In this pull-apart soft rolls recipe, there are no complicated flours, long kneading or waiting for hours for them to rise. The best part, they taste just like traditional rolls made with gluten.

I wish you could see my kitchen this week, it looked like a bakery. I just had to get the recipe right. I made so many batches I was running out of space. But we have a winner! I promise you that these gluten-free pull-apart soft rolls are the best!

To spruce the rolls up a tad, I added fresh rosemary, but this is optional. Another herb I will try next time I make these soft rolls is thyme. I think it will add depth to these already exceptional rolls.

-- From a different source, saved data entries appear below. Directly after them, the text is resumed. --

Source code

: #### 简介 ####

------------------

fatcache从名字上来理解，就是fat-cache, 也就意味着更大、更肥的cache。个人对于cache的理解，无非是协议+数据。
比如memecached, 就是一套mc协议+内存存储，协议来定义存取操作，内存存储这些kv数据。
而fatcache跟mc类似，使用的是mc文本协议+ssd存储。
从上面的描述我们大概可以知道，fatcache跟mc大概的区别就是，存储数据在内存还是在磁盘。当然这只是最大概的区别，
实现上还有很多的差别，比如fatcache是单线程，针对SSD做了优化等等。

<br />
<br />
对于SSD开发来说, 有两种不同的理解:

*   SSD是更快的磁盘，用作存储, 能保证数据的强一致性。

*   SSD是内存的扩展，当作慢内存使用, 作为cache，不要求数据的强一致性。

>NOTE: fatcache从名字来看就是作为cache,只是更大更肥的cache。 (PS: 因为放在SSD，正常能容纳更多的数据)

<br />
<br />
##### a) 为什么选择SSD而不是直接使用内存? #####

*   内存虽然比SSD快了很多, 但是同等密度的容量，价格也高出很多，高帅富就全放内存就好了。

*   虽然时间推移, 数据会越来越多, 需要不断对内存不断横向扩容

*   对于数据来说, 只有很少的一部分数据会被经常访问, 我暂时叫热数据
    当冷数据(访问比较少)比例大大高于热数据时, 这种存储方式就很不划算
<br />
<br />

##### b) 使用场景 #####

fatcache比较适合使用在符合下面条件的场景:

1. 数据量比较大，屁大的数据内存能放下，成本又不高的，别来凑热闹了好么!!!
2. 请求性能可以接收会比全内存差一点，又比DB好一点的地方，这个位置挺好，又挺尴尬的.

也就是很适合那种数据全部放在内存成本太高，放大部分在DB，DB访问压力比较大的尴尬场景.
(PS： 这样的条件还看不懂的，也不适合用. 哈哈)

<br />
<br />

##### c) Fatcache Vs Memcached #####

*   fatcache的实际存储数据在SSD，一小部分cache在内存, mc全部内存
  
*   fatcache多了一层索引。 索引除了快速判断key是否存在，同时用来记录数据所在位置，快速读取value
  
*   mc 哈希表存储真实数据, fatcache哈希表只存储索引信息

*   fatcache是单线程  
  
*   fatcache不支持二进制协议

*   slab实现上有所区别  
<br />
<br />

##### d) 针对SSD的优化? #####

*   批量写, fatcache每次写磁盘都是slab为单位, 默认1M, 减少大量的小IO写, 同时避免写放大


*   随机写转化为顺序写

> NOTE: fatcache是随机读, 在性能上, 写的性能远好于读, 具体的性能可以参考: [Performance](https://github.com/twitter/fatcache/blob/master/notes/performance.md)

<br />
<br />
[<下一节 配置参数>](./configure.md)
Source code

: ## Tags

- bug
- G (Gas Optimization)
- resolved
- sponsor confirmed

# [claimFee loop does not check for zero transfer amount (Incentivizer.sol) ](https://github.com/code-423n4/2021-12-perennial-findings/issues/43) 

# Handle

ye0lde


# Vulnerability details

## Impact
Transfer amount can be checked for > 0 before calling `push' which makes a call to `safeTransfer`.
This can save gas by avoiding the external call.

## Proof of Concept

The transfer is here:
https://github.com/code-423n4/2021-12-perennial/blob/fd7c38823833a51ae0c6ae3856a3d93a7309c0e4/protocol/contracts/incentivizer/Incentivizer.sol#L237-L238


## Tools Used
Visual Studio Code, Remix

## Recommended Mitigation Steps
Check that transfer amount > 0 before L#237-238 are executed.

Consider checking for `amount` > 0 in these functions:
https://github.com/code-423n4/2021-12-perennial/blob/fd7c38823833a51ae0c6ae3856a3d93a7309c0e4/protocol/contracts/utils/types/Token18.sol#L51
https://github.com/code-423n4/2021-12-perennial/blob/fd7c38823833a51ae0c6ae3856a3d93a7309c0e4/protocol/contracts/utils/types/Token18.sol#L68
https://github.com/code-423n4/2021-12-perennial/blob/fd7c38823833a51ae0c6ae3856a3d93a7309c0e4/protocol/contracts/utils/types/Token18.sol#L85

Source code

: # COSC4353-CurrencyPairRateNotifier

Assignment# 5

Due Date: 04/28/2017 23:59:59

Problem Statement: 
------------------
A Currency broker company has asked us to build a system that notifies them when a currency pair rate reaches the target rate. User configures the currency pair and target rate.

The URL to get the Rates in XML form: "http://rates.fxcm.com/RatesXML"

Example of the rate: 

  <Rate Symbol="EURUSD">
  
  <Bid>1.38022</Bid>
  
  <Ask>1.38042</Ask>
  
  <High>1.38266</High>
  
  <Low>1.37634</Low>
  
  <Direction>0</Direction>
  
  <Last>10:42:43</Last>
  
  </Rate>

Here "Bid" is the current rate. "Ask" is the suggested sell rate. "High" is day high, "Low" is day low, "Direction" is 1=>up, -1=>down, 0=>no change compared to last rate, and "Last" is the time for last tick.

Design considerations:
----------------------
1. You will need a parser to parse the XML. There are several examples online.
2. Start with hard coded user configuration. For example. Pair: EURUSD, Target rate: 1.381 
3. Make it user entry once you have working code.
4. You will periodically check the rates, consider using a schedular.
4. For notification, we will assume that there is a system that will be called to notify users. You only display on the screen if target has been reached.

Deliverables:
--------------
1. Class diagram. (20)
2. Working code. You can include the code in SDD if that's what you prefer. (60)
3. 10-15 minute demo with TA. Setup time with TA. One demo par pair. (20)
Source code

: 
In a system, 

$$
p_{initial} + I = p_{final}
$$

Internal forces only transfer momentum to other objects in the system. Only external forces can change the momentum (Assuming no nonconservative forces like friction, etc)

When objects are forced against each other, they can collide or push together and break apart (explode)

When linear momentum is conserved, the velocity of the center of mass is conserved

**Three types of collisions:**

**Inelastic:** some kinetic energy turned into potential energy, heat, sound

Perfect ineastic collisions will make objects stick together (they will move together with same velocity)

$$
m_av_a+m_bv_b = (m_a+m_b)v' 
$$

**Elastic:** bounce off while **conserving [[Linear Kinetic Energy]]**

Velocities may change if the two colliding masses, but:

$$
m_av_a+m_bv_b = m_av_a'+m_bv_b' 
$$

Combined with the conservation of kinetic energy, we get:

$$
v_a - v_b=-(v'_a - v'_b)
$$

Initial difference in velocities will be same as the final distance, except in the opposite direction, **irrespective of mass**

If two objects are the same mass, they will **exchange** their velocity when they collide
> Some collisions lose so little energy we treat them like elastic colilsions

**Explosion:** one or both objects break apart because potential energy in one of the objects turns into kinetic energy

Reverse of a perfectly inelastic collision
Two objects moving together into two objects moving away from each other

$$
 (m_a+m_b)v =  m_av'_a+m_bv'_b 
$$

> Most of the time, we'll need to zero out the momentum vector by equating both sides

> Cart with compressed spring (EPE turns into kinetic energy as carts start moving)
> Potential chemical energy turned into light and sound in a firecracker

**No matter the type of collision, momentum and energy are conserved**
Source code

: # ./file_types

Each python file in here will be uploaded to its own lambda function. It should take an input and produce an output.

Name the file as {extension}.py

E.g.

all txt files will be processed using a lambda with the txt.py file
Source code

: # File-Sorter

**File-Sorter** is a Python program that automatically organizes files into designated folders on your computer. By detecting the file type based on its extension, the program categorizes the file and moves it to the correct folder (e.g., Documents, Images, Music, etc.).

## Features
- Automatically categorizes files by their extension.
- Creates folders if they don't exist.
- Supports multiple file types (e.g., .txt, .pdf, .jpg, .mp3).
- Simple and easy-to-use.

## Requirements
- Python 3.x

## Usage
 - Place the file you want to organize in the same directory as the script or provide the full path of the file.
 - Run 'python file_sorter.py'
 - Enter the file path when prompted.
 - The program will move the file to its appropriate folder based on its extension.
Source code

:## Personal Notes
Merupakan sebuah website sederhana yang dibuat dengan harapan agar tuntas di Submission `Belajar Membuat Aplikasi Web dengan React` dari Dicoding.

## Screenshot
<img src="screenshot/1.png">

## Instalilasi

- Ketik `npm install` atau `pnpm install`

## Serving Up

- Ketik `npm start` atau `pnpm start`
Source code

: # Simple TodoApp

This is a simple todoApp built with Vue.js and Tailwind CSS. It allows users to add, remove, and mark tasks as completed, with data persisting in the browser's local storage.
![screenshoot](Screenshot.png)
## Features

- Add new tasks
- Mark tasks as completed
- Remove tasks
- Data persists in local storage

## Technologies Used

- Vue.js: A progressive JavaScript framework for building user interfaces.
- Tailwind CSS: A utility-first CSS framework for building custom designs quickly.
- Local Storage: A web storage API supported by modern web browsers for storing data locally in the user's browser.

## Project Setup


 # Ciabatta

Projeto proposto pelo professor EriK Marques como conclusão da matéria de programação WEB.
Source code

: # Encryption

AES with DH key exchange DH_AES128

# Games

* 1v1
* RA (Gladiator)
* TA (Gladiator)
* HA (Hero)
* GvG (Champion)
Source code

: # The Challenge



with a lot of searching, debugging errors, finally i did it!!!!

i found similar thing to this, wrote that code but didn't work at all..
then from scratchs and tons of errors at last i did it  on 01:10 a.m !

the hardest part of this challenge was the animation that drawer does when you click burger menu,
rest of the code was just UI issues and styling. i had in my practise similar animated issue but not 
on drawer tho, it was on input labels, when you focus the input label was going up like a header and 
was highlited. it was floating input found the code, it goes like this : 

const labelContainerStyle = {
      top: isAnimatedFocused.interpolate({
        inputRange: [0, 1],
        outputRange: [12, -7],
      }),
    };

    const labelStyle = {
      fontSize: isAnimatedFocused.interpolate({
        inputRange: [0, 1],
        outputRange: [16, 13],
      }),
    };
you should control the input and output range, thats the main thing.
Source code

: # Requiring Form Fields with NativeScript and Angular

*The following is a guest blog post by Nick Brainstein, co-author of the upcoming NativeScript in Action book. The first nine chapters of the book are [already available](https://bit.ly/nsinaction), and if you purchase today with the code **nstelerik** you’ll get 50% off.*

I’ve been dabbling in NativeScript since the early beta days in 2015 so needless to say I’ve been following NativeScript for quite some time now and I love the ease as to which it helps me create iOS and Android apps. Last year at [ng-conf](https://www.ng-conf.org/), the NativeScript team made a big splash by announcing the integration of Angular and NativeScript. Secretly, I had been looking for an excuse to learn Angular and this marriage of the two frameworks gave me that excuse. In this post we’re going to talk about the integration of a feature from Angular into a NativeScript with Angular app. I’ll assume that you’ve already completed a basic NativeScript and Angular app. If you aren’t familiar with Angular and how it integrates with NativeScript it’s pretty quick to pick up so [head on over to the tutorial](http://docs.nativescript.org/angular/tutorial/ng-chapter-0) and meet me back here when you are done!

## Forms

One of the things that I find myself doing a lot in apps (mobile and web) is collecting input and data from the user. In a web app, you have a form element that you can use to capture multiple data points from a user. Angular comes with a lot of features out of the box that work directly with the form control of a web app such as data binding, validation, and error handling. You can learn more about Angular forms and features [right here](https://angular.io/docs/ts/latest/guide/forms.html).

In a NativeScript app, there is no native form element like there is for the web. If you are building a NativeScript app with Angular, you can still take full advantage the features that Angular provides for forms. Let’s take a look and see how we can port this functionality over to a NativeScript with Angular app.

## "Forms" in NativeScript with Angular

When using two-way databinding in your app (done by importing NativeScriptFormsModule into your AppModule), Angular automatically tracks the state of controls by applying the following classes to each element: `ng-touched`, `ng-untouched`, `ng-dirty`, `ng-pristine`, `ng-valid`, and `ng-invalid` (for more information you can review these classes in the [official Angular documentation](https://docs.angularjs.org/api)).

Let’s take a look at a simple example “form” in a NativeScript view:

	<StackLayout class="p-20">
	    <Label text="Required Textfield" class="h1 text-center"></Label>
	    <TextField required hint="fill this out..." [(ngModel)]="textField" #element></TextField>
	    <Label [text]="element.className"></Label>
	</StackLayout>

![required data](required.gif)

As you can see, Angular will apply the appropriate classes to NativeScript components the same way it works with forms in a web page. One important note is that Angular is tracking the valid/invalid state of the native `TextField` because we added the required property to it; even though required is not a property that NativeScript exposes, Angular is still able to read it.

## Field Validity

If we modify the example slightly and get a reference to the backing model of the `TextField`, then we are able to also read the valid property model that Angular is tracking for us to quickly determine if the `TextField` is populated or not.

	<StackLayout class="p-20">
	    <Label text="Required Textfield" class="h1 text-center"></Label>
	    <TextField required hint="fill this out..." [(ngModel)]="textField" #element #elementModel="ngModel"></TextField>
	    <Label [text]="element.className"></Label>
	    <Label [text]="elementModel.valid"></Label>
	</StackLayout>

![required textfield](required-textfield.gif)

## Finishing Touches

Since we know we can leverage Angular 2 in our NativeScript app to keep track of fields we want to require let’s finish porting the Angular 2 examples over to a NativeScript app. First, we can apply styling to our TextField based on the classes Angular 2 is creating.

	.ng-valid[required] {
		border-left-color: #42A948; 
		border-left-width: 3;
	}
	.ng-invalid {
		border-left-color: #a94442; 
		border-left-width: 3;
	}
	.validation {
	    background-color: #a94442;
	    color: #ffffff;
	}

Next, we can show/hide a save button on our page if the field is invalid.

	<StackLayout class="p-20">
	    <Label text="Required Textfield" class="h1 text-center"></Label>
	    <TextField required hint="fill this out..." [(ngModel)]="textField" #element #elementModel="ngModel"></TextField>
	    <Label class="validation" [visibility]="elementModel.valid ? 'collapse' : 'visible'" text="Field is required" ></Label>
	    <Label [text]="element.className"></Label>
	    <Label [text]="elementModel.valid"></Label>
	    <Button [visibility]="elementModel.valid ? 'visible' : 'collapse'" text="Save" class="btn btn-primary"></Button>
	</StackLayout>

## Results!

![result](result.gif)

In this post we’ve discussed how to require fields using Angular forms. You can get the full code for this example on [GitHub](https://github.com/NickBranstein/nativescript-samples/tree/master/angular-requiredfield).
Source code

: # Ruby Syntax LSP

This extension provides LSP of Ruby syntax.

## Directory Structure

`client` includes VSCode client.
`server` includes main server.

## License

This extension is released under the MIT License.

What to do with leftover gluten free rolls?

As with most gluten-free baked goods, these soft rolls are best when eaten the same day. But if you are lucky enough and have some leftover rolls for the next day, don’t dismay.

Slice the rolls in half and toast them – they toast beautifully. Then, fill them with an egg salad or salmon salad and some greens.

Or, if they become stale, pop them into a food processor and make gluten free bread crumbs. They make the BEST BREAD CRUMBS without gluten.

gluten-free soft rolls

make a sandwich with these rolls or serve them for brunch

These gluten-free pull apart soft rolls make for a leisurely lunch or sandwich on the go. Sometimes I serve them toasted for Sunday brunch with an egg on top, with marmalade or cream cheese. They are so incredibly tasty!

FAQs and helpful tips


How can I prevent gluten-free soft rolls from becoming dry and crumbly? 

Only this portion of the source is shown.